Thus, even during the reduction in the torque, it becomes possible
for the motor vehicle to operate comfortably.
[0028] In an embodiment of the invention, the control device
determines at least one further torque desired value. A further
torque desired value may be dependent, for example, on a selected
gear in the transmission. Owing to mechanical conditions in the
transmission, the transmission may, under certain circumstances,
transmit less torque in various gears than the output torque of the
engine. In this case, for each gear, a torque desired value is
stored in the control device and is selected as a function of the
gear.
[0029] Another possibility for a further torque desired value is,
during starting, to determine a torque desired value as a function
of the degree of actuation of the power control member and of a
rotational speed of the engine. This prevents the situation where
small changes in said variables lead to large changes in the engine
torque. This improves the meterability of the output torque and
avoids uncomfortable shifts.
[0030] The control device determines the minimum of the torque
desired values and sets the determined minimum on the engine.

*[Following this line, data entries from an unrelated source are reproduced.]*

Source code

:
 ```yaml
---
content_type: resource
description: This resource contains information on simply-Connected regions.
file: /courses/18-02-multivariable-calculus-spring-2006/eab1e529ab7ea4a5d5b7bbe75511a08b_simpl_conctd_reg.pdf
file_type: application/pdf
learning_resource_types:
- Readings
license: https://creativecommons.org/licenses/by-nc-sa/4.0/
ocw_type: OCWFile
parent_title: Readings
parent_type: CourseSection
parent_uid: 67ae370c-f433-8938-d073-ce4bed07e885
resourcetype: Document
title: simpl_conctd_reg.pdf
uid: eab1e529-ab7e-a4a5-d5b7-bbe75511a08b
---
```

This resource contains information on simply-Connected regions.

Consequently, damage to the transmission is reliably ruled out and,
at the same time, it becomes possible for the motor vehicle to
operate comfortably.
[0031] In an embodiment of the invention, as soon as the slip at
the friction clutch is lowered the torque desired value is
increased in steps. As soon as slip no longer occurs at the
friction clutch, further energy is no longer dissipated. The
temperature of the friction clutch therefore no longer rises any
further. The engine torque can consequently be increased again. In
the case of an immediate increase to the instruction of the vehicle
driver, there is the risk that slip occurs again immediately at the
friction clutch. As a result of the increase in steps, which, in
particular, takes place more slowly than the reduction in steps, a
check can be made, after each step, as to whether slip occurs.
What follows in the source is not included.